### [What is required]
From the first line to the last, return the data exactly, with no pictures.

═══ Available data ═══

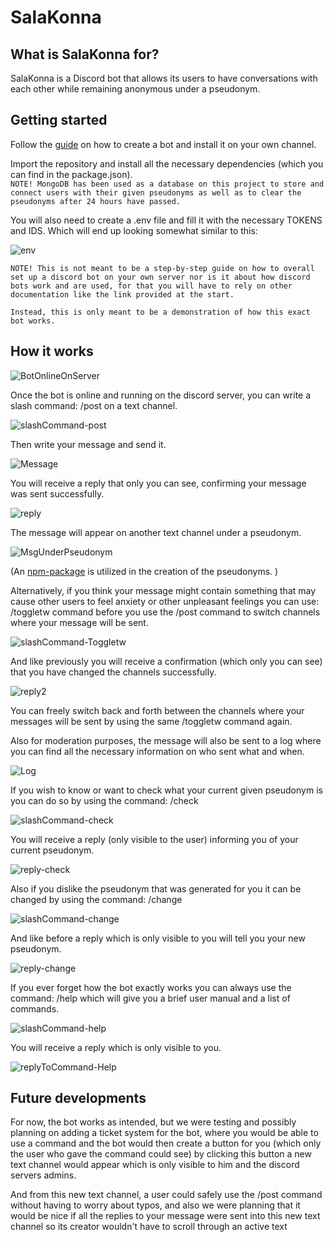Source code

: # SalaKonna

## What is SalaKonna for?

SalaKonna is a Discord bot that allows its users to have conversations with each other while remaining anonymous under a pseudonym. 

## Getting started

Follow the [guide](https://discord.com/developers/docs/intro) on how to create a bot and install it on your own channel. 

Import the repository and install all the necessary dependencies (which you can find in the package.json).\
`NOTE! MongoDB has been used as a database on this project to store and connect users with their given pseudonyms as well as to clear the pseudonyms after 24 hours have passed. `

You will also need to create a .env file and fill it with the necessary TOKENS and IDS. Which will end up looking somewhat similar to this: 

![env](https://user-images.githubusercontent.com/98490914/204344259-a3e348c0-6aac-4220-ab7c-b51523aebb0b.png)

`NOTE! This is not meant to be a step-by-step guide on how to overall set up a discord bot on your own server nor is it about how discord bots work and are used, for that you will have to rely on other documentation like the link provided at the start. `

`Instead, this is only meant to be a demonstration of how this exact bot works. `

## How it works

![BotOnlineOnServer](https://user-images.githubusercontent.com/98490914/204345249-bc3504c1-fe32-4939-8870-08c50a510201.png)

Once the bot is online and running on the discord server, you can write a slash command: /post on a text channel. 

![slashCommand-post](https://user-images.githubusercontent.com/98490914/204326777-5139611f-c04e-4c0a-8db3-41930ce5cb4b.png)

Then write your message and send it. 

![Message](https://user-images.githubusercontent.com/98490914/204327731-447c4781-94fd-47c0-9eb9-afcf2c87cb5e.png)

You will receive a reply that only you can see, confirming your message was sent successfully. 

![reply](https://user-images.githubusercontent.com/98490914/204327528-f87bc683-89d3-41b2-ac6e-31397a064631.png)

The message will appear on another text channel under a pseudonym. 

![MsgUnderPseudonym](https://user-images.githubusercontent.com/98490914/204328045-620dee33-52fb-4866-862d-3a72649369b9.png)

(An [npm-package](https://www.npmjs.com/package/random-word-slugs/v/0.0.3) is utilized in the creation of the pseudonyms. )

Alternatively, if you think your message might contain something that may cause other users to feel anxiety or other unpleasant feelings you can use: /toggletw command before you use the /post command to switch channels where your message will be sent. 

![slashCommand-Toggletw](https://user-images.githubusercontent.com/98490914/204336894-d866a208-670d-4986-bea3-a7dc0a71a42b.png)

And like previously you will receive a confirmation (which only you can see) that you have changed the channels successfully. 

![reply2](https://user-images.githubusercontent.com/98490914/204337217-2d0fcaf0-0d96-4fe3-90e5-6a379868277e.png)

You can freely switch back and forth between the channels where your messages will be sent by using the same /toggletw command again. 

Also for moderation purposes, the message will also be sent to a log where you can find all the necessary information on who sent what and when. 

![Log](https://user-images.githubusercontent.com/98490914/204331573-e645b146-0dde-489a-8219-6799ca4dc817.png)

If you wish to know or want to check what your current given pseudonym is you can do so by using the command: /check

![slashCommand-check](https://user-images.githubusercontent.com/98490914/204513994-b78a6458-e76a-4740-810e-508afabedd2d.png)

You will receive a reply (only visible to the user) informing you of your current pseudonym. 

![reply-check](https://user-images.githubusercontent.com/98490914/204514038-8d8d3200-ed31-4447-9f87-b0c64e57e5fa.png)

Also if you dislike the pseudonym that was generated for you it can be changed by using the command: /change

![slashCommand-change](https://user-images.githubusercontent.com/98490914/204514117-af3c422e-855d-437e-ade9-78589035d95a.png)

And like before a reply which is only visible to you will tell you your new pseudonym. 

![reply-change](https://user-images.githubusercontent.com/98490914/204514174-71bf3a16-12da-4331-b835-2becf485f38d.png)

If you ever forget how the bot exactly works you can always use the command: /help which will give you a brief user manual and a list of commands. 

![slashCommand-help](https://user-images.githubusercontent.com/98490914/204350972-27e37dd8-605d-42f3-bad6-0db5c8194841.png)

You will receive a reply which is only visible to you. 

![replyToCommand-Help](https://user-images.githubusercontent.com/98490914/204518295-99b87a9e-db21-4f7c-9878-1d6168f3c06b.png)

## Future developments

For now, the bot works as intended, but we were testing and possibly planning on adding a ticket system for the bot, where you would be able to use a command and the bot would then create a button for you (which only the user who gave the command could see) by clicking this button a new text channel would appear which is only visible to him and the discord servers admins. 

And from this new text channel, a user could safely use the /post command without having to worry about typos, and also we were planning that it would be nice if all the replies to your message were sent into this new text channel so its creator wouldn't have to scroll through an active text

═══

### [Response area]
Source code

: # SalaKonna

## What is SalaKonna for?

SalaKonna is a Discord bot that allows its users to have conversations with each other while remaining anonymous under a pseudonym. 

## Getting started

Follow the [guide](https://discord.com/developers/docs/intro) on how to create a bot and install it on your own channel. 

Import the repository and install all the necessary dependencies (which you can find in the package.json).\
`NOTE! MongoDB has been used as a database on this project to store and connect users with their given pseudonyms as well as to clear the pseudonyms after 24 hours have passed. `

You will also need to create a .env file and fill it with the necessary TOKENS and IDS. Which will end up looking somewhat similar to this: 

![env](https://user-images.githubusercontent.com/98490914/204344259-a3e348c0-6aac-4220-ab7c-b51523aebb0b.png)

`NOTE! This is not meant to be a step-by-step guide on how to overall set up a discord bot on your own server nor is it about how discord bots work and are used, for that you will have to rely on other documentation like the link provided at the start. `

`Instead, this is only meant to be a demonstration of how this exact bot works. `

## How it works

![BotOnlineOnServer](https://user-images.githubusercontent.com/98490914/204345249-bc3504c1-fe32-4939-8870-08c50a510201.png)

Once the bot is online and running on the discord server, you can write a slash command: /post on a text channel. 

![slashCommand-post](https://user-images.githubusercontent.com/98490914/204326777-5139611f-c04e-4c0a-8db3-41930ce5cb4b.png)

Then write your message and send it. 

![Message](https://user-images.githubusercontent.com/98490914/204327731-447c4781-94fd-47c0-9eb9-afcf2c87cb5e.png)

You will receive a reply that only you can see, confirming your message was sent successfully. 

![reply](https://user-images.githubusercontent.com/98490914/204327528-f87bc683-89d3-41b2-ac6e-31397a064631.png)

The message will appear on another text channel under a pseudonym. 

![MsgUnderPseudonym](https://user-images.githubusercontent.com/98490914/204328045-620dee33-52fb-4866-862d-3a72649369b9.png)

(An [npm-package](https://www.npmjs.com/package/random-word-slugs/v/0.0.3) is utilized in the creation of the pseudonyms. )

Alternatively, if you think your message might contain something that may cause other users to feel anxiety or other unpleasant feelings you can use: /toggletw command before you use the /post command to switch channels where your message will be sent. 

![slashCommand-Toggletw](https://user-images.githubusercontent.com/98490914/204336894-d866a208-670d-4986-bea3-a7dc0a71a42b.png)

And like previously you will receive a confirmation (which only you can see) that you have changed the channels successfully. 

![reply2](https://user-images.githubusercontent.com/98490914/204337217-2d0fcaf0-0d96-4fe3-90e5-6a379868277e.png)

You can freely switch back and forth between the channels where your messages will be sent by using the same /toggletw command again. 

Also for moderation purposes, the message will also be sent to a log where you can find all the necessary information on who sent what and when. 

![Log](https://user-images.githubusercontent.com/98490914/204331573-e645b146-0dde-489a-8219-6799ca4dc817.png)

If you wish to know or want to check what your current given pseudonym is you can do so by using the command: /check

![slashCommand-check](https://user-images.githubusercontent.com/98490914/204513994-b78a6458-e76a-4740-810e-508afabedd2d.png)

You will receive a reply (only visible to the user) informing you of your current pseudonym. 

![reply-check](https://user-images.githubusercontent.com/98490914/204514038-8d8d3200-ed31-4447-9f87-b0c64e57e5fa.png)

Also if you dislike the pseudonym that was generated for you it can be changed by using the command: /change

![slashCommand-change](https://user-images.githubusercontent.com/98490914/204514117-af3c422e-855d-437e-ade9-78589035d95a.png)

And like before a reply which is only visible to you will tell you your new pseudonym. 

![reply-change](https://user-images.githubusercontent.com/98490914/204514174-71bf3a16-12da-4331-b835-2becf485f38d.png)

If you ever forget how the bot exactly works you can always use the command: /help which will give you a brief user manual and a list of commands. 

![slashCommand-help](https://user-images.githubusercontent.com/98490914/204350972-27e37dd8-605d-42f3-bad6-0db5c8194841.png)

You will receive a reply which is only visible to you. 

![replyToCommand-Help](https://user-images.githubusercontent.com/98490914/204518295-99b87a9e-db21-4f7c-9878-1d6168f3c06b.png)

## Future developments

For now, the bot works as intended, but we were testing and possibly planning on adding a ticket system for the bot, where you would be able to use a command and the bot would then create a button for you (which only the user who gave the command could see) by clicking this button a new text channel would appear which is only visible to him and the discord servers admins. 

And from this new text channel, a user could safely use the /post command without having to worry about typos, and also we were planning that it would be nice if all the replies to your message were sent into this new text channel so its creator wouldn't have to scroll through an active text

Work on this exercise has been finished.